▶ _EXERCISE AIM_
List, from the lines below, each one with "library" in it.

Records contained in a dataset

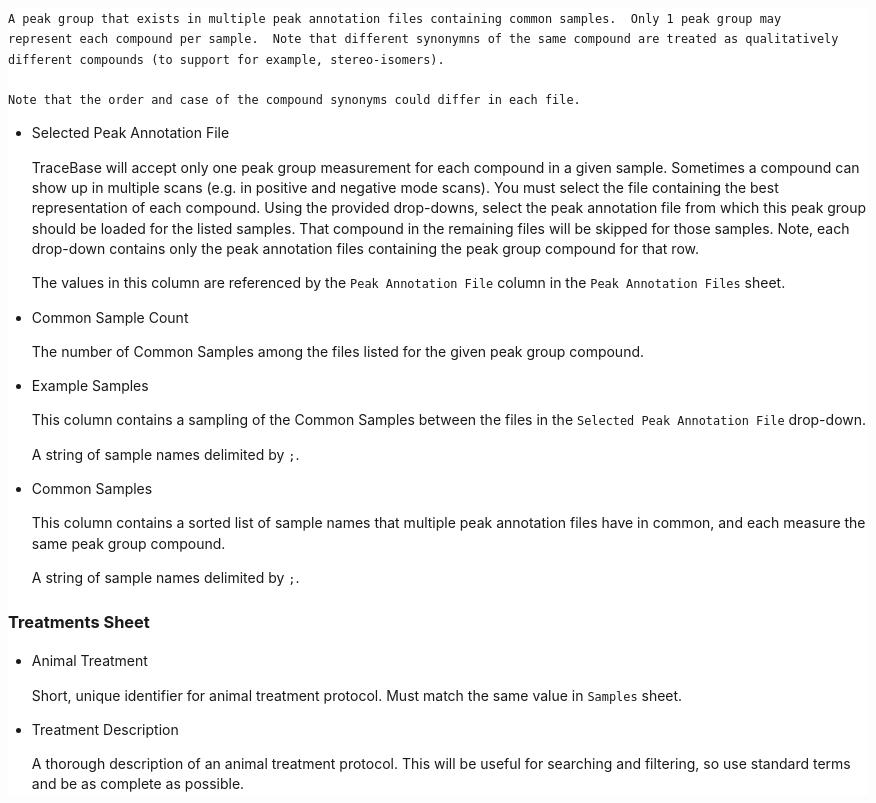     A peak group that exists in multiple peak annotation files containing common samples.  Only 1 peak group may
    represent each compound per sample.  Note that different synonymns of the same compound are treated as qualitatively
    different compounds (to support for example, stereo-isomers).

    Note that the order and case of the compound synonyms could differ in each file.

* Selected Peak Annotation File

    TraceBase will accept only one peak group measurement for each compound in a given sample.  Sometimes a compound can
    show up in multiple scans (e.g. in positive and negative mode scans).  You must select the file containing the best
    representation of each compound.  Using the provided drop-downs, select the peak annotation file from which this
    peak group should be loaded for the listed samples.  That compound in the remaining files will be skipped for those
    samples.  Note, each drop-down contains only the peak annotation files containing the peak group compound for that
    row.

    The values in this column are referenced by the `Peak Annotation File` column in the `Peak Annotation Files` sheet.

* Common Sample Count

    The number of Common Samples among the files listed for the given peak group compound.

* Example Samples

    This column contains a sampling of the Common Samples between the files in the `Selected Peak Annotation File`
    drop-down.

    A string of sample names delimited by `;`.

* Common Samples

    This column contains a sorted list of sample names that multiple peak annotation files have in common, and each
    measure the same peak group compound.

    A string of sample names delimited by `;`.

### Treatments Sheet

* Animal Treatment

    Short, unique identifier for animal treatment protocol.  Must match the same value in `Samples` sheet.

* Treatment Description

    A thorough description of an animal treatment protocol. This will be useful for searching and filtering, so use
    standard terms and be as complete as possible.
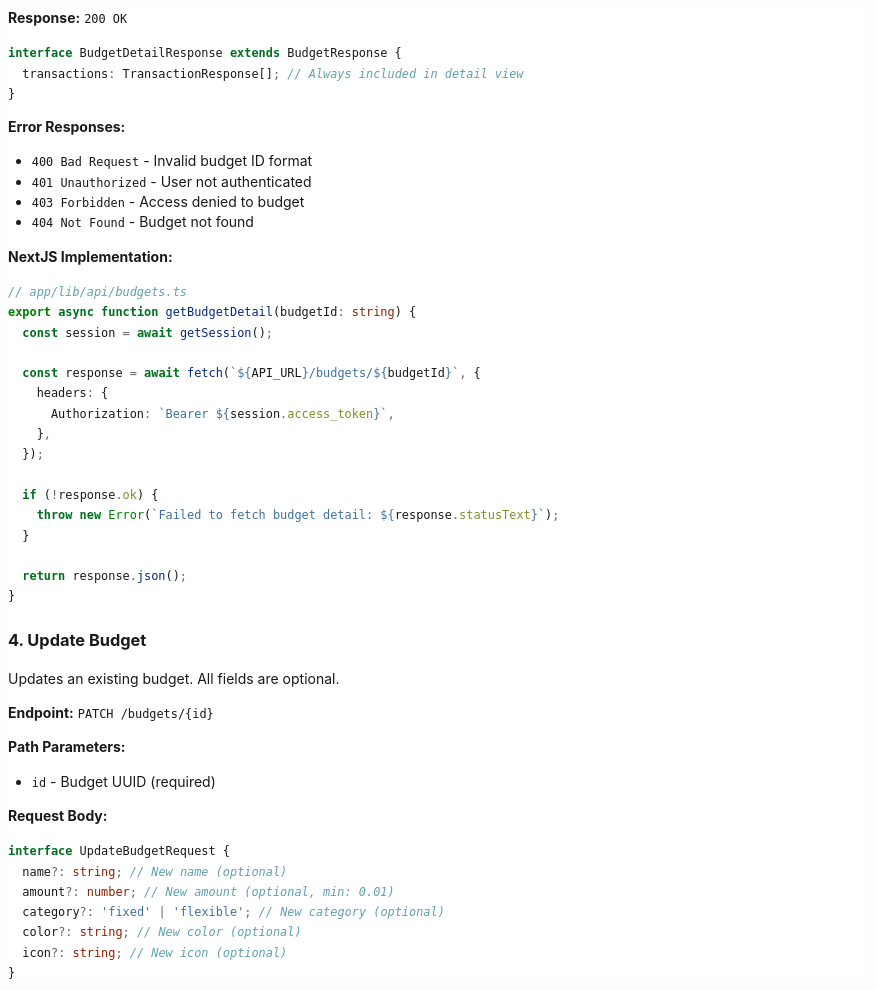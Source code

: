 **Response:** `200 OK`

```typescript
interface BudgetDetailResponse extends BudgetResponse {
  transactions: TransactionResponse[]; // Always included in detail view
}
```

**Error Responses:**

- `400 Bad Request` - Invalid budget ID format
- `401 Unauthorized` - User not authenticated
- `403 Forbidden` - Access denied to budget
- `404 Not Found` - Budget not found

**NextJS Implementation:**

```typescript
// app/lib/api/budgets.ts
export async function getBudgetDetail(budgetId: string) {
  const session = await getSession();

  const response = await fetch(`${API_URL}/budgets/${budgetId}`, {
    headers: {
      Authorization: `Bearer ${session.access_token}`,
    },
  });

  if (!response.ok) {
    throw new Error(`Failed to fetch budget detail: ${response.statusText}`);
  }

  return response.json();
}
```

### 4. Update Budget

Updates an existing budget. All fields are optional.

**Endpoint:** `PATCH /budgets/{id}`

**Path Parameters:**

- `id` - Budget UUID (required)

**Request Body:**

```typescript
interface UpdateBudgetRequest {
  name?: string; // New name (optional)
  amount?: number; // New amount (optional, min: 0.01)
  category?: 'fixed' | 'flexible'; // New category (optional)
  color?: string; // New color (optional)
  icon?: string; // New icon (optional)
}
```
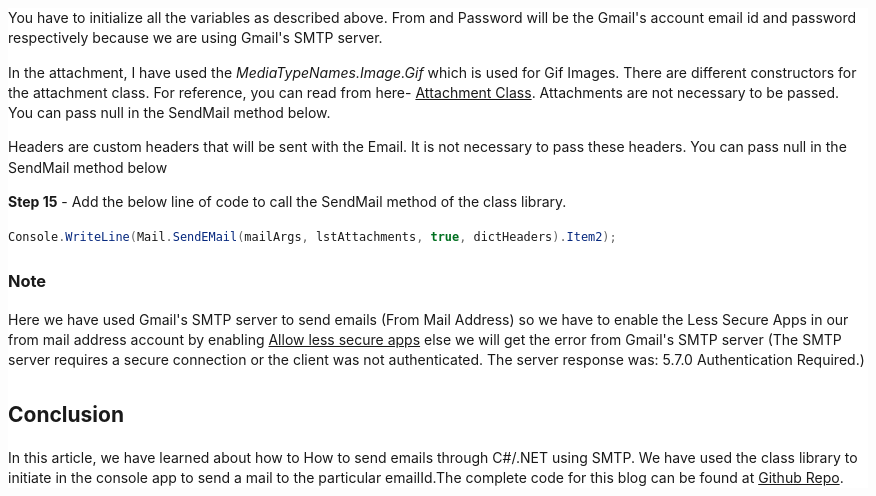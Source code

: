 You have to initialize all the variables as described above. From and Password will be the Gmail's account email id and password respectively because we are using Gmail's SMTP server.
 
In the attachment, I have used the *MediaTypeNames.Image.Gif* which is used for Gif Images. There are different constructors for the attachment class. For reference, you can read from here- [Attachment Class](https://docs.microsoft.com/en-us/dotnet/api/system.net.mail.attachment). Attachments are not necessary to be passed. You can pass null in the SendMail method below.
 
Headers are custom headers that will be sent with the Email. It is not necessary to pass these headers. You can pass null in the SendMail method below
 
**Step 15** - Add the below line of code to call the SendMail method of the class library.
 
```c#
Console.WriteLine(Mail.SendEMail(mailArgs, lstAttachments, true, dictHeaders).Item2);
```
 
### Note
 
Here we have used Gmail's SMTP server to send emails (From Mail Address) so we have to enable the Less Secure Apps in our from mail address account by enabling [Allow less secure apps](https://www.google.com/settings/security/lesssecureapps) else we will get the error from Gmail's SMTP server (The SMTP server requires a secure connection or the client was not authenticated. The server response was: 5.7.0 Authentication Required.)
 
## Conclusion
 
In this article, we have learned about how to How to send emails through C#/.NET using SMTP. We have used the class library to initiate in the console app to send a mail to the particular emailId.The complete code for this blog can be found at [Github Repo](https://github.com/LoginRadius/engineering-blog-samples/tree/master/DotNet/SMTPSendEmail).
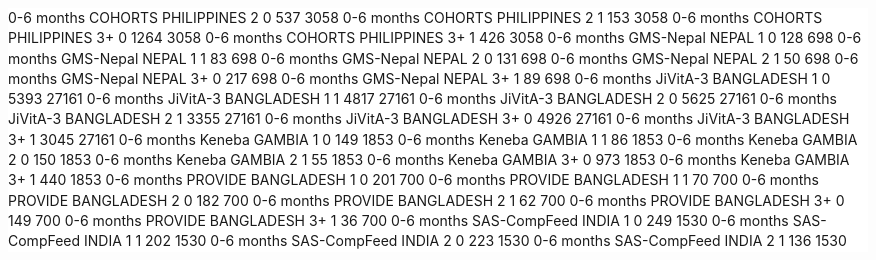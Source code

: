 0-6 months    COHORTS          PHILIPPINES                    2                    0      537    3058
0-6 months    COHORTS          PHILIPPINES                    2                    1      153    3058
0-6 months    COHORTS          PHILIPPINES                    3+                   0     1264    3058
0-6 months    COHORTS          PHILIPPINES                    3+                   1      426    3058
0-6 months    GMS-Nepal        NEPAL                          1                    0      128     698
0-6 months    GMS-Nepal        NEPAL                          1                    1       83     698
0-6 months    GMS-Nepal        NEPAL                          2                    0      131     698
0-6 months    GMS-Nepal        NEPAL                          2                    1       50     698
0-6 months    GMS-Nepal        NEPAL                          3+                   0      217     698
0-6 months    GMS-Nepal        NEPAL                          3+                   1       89     698
0-6 months    JiVitA-3         BANGLADESH                     1                    0     5393   27161
0-6 months    JiVitA-3         BANGLADESH                     1                    1     4817   27161
0-6 months    JiVitA-3         BANGLADESH                     2                    0     5625   27161
0-6 months    JiVitA-3         BANGLADESH                     2                    1     3355   27161
0-6 months    JiVitA-3         BANGLADESH                     3+                   0     4926   27161
0-6 months    JiVitA-3         BANGLADESH                     3+                   1     3045   27161
0-6 months    Keneba           GAMBIA                         1                    0      149    1853
0-6 months    Keneba           GAMBIA                         1                    1       86    1853
0-6 months    Keneba           GAMBIA                         2                    0      150    1853
0-6 months    Keneba           GAMBIA                         2                    1       55    1853
0-6 months    Keneba           GAMBIA                         3+                   0      973    1853
0-6 months    Keneba           GAMBIA                         3+                   1      440    1853
0-6 months    PROVIDE          BANGLADESH                     1                    0      201     700
0-6 months    PROVIDE          BANGLADESH                     1                    1       70     700
0-6 months    PROVIDE          BANGLADESH                     2                    0      182     700
0-6 months    PROVIDE          BANGLADESH                     2                    1       62     700
0-6 months    PROVIDE          BANGLADESH                     3+                   0      149     700
0-6 months    PROVIDE          BANGLADESH                     3+                   1       36     700
0-6 months    SAS-CompFeed     INDIA                          1                    0      249    1530
0-6 months    SAS-CompFeed     INDIA                          1                    1      202    1530
0-6 months    SAS-CompFeed     INDIA                          2                    0      223    1530
0-6 months    SAS-CompFeed     INDIA                          2                    1      136    1530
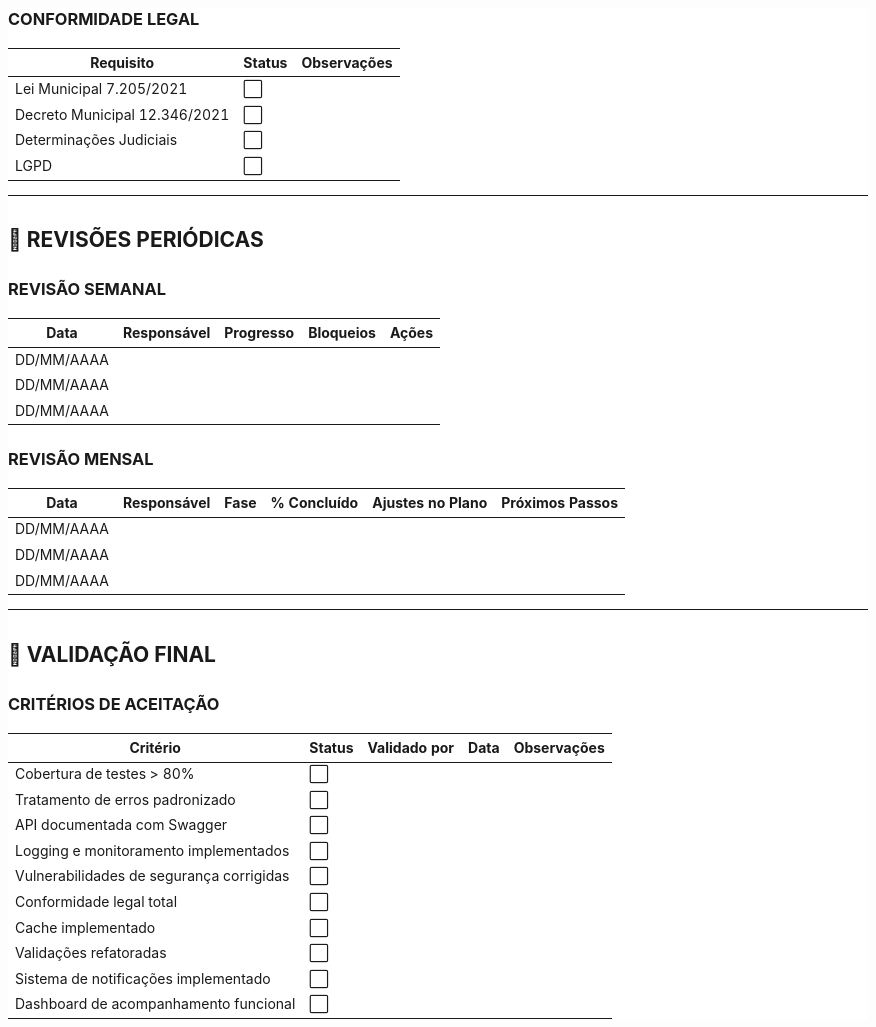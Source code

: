 ### CONFORMIDADE LEGAL

| Requisito | Status | Observações |
|-----------|--------|-------------|
| Lei Municipal 7.205/2021 | ⬜ | |
| Decreto Municipal 12.346/2021 | ⬜ | |
| Determinações Judiciais | ⬜ | |
| LGPD | ⬜ | |

---

## 🔄 REVISÕES PERIÓDICAS

### REVISÃO SEMANAL

| Data | Responsável | Progresso | Bloqueios | Ações |
|------|------------|-----------|-----------|-------|
| DD/MM/AAAA | | | | |
| DD/MM/AAAA | | | | |
| DD/MM/AAAA | | | | |

### REVISÃO MENSAL

| Data | Responsável | Fase | % Concluído | Ajustes no Plano | Próximos Passos |
|------|------------|------|-------------|------------------|----------------|
| DD/MM/AAAA | | | | | |
| DD/MM/AAAA | | | | | |
| DD/MM/AAAA | | | | | |

---

## 🏁 VALIDAÇÃO FINAL

### CRITÉRIOS DE ACEITAÇÃO

| Critério | Status | Validado por | Data | Observações |
|----------|--------|--------------|------|-------------|
| Cobertura de testes > 80% | ⬜ | | | |
| Tratamento de erros padronizado | ⬜ | | | |
| API documentada com Swagger | ⬜ | | | |
| Logging e monitoramento implementados | ⬜ | | | |
| Vulnerabilidades de segurança corrigidas | ⬜ | | | |
| Conformidade legal total | ⬜ | | | |
| Cache implementado | ⬜ | | | |
| Validações refatoradas | ⬜ | | | |
| Sistema de notificações implementado | ⬜ | | | |
| Dashboard de acompanhamento funcional | ⬜ | | | |
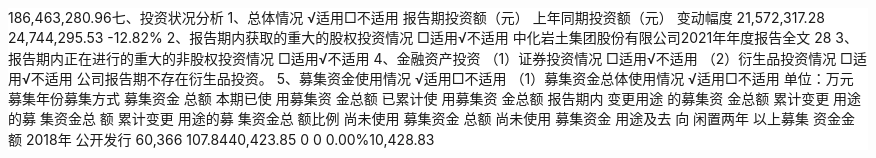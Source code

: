 186,463,280.96七、投资状况分析
1、总体情况
√适用□不适用
报告期投资额（元）
上年同期投资额（元）
变动幅度
21,572,317.28
24,744,295.53
-12.82%
2、报告期内获取的重大的股权投资情况
□适用√不适用
中化岩土集团股份有限公司2021年年度报告全文
28
3、报告期内正在进行的重大的非股权投资情况
□适用√不适用
4、金融资产投资
（1）证券投资情况
□适用√不适用
（2）衍生品投资情况
□适用√不适用
公司报告期不存在衍生品投资。
5、募集资金使用情况
√适用□不适用
（1）募集资金总体使用情况
√适用□不适用
单位：万元
募集年份募集方式
募集资金
总额
本期已使
用募集资
金总额
已累计使
用募集资
金总额
报告期内
变更用途
的募集资
金总额
累计变更
用途的募
集资金总
额
累计变更
用途的募
集资金总
额比例
尚未使用
募集资金
总额
尚未使用
募集资金
用途及去
向
闲置两年
以上募集
资金金额
2018年
公开发行
60,366
107.8440,423.85
0
0
0.00%10,428.83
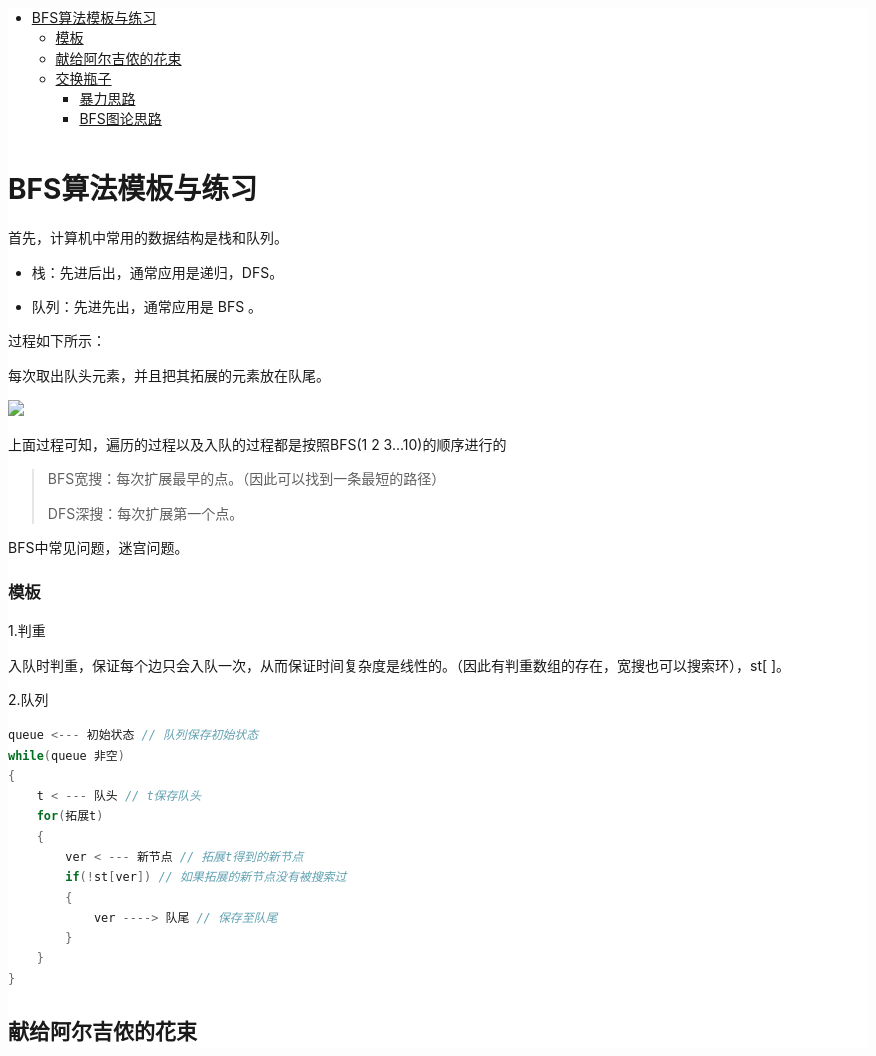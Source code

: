- [BFS算法模板与练习](#bfs算法模板与练习)
    - [模板](#模板)
  - [献给阿尔吉侬的花束](#献给阿尔吉侬的花束)
  - [交换瓶子](#交换瓶子)
    - [暴力思路](#暴力思路)
    - [BFS图论思路](#bfs图论思路)


# BFS算法模板与练习

首先，计算机中常用的数据结构是栈和队列。

+ 栈：先进后出，通常应用是递归，DFS。

+ 队列：先进先出，通常应用是 BFS 。

过程如下所示：

每次取出队头元素，并且把其拓展的元素放在队尾。

![](https://raw.githubusercontent.com/timerring/scratchpad2023/main/2023/03/20-14-22-36-1679293354.png)

上面过程可知，遍历的过程以及入队的过程都是按照BFS(1 2 3...10)的顺序进行的

> BFS宽搜：每次扩展最早的点。（因此可以找到一条最短的路径）
> 
> DFS深搜：每次扩展第一个点。

BFS中常见问题，迷宫问题。

### 模板

1.判重

入队时判重，保证每个边只会入队一次，从而保证时间复杂度是线性的。（因此有判重数组的存在，宽搜也可以搜索环），st[ ]。

2.队列

```cpp
queue <--- 初始状态 // 队列保存初始状态
while(queue 非空)
{
    t < --- 队头 // t保存队头
    for(拓展t)
    {
        ver < --- 新节点 // 拓展t得到的新节点
        if(!st[ver]) // 如果拓展的新节点没有被搜索过
        {
            ver ----> 队尾 // 保存至队尾
        }
    }
}
```

## 献给阿尔吉侬的花束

▶ _ANSWER TO THE EXERCISE_
**Step 15** - Add the below line of code to call the SendMail method of the class library.
In this article, we have learned about how to How to send emails through C#/.NET using SMTP. We have used the class library to initiate in the console app to send a mail to the particular emailId.The complete code for this blog can be found at [Github Repo](https://github.com/LoginRadius/engineering-blog-samples/tree/master/DotNet/SMTPSendEmail).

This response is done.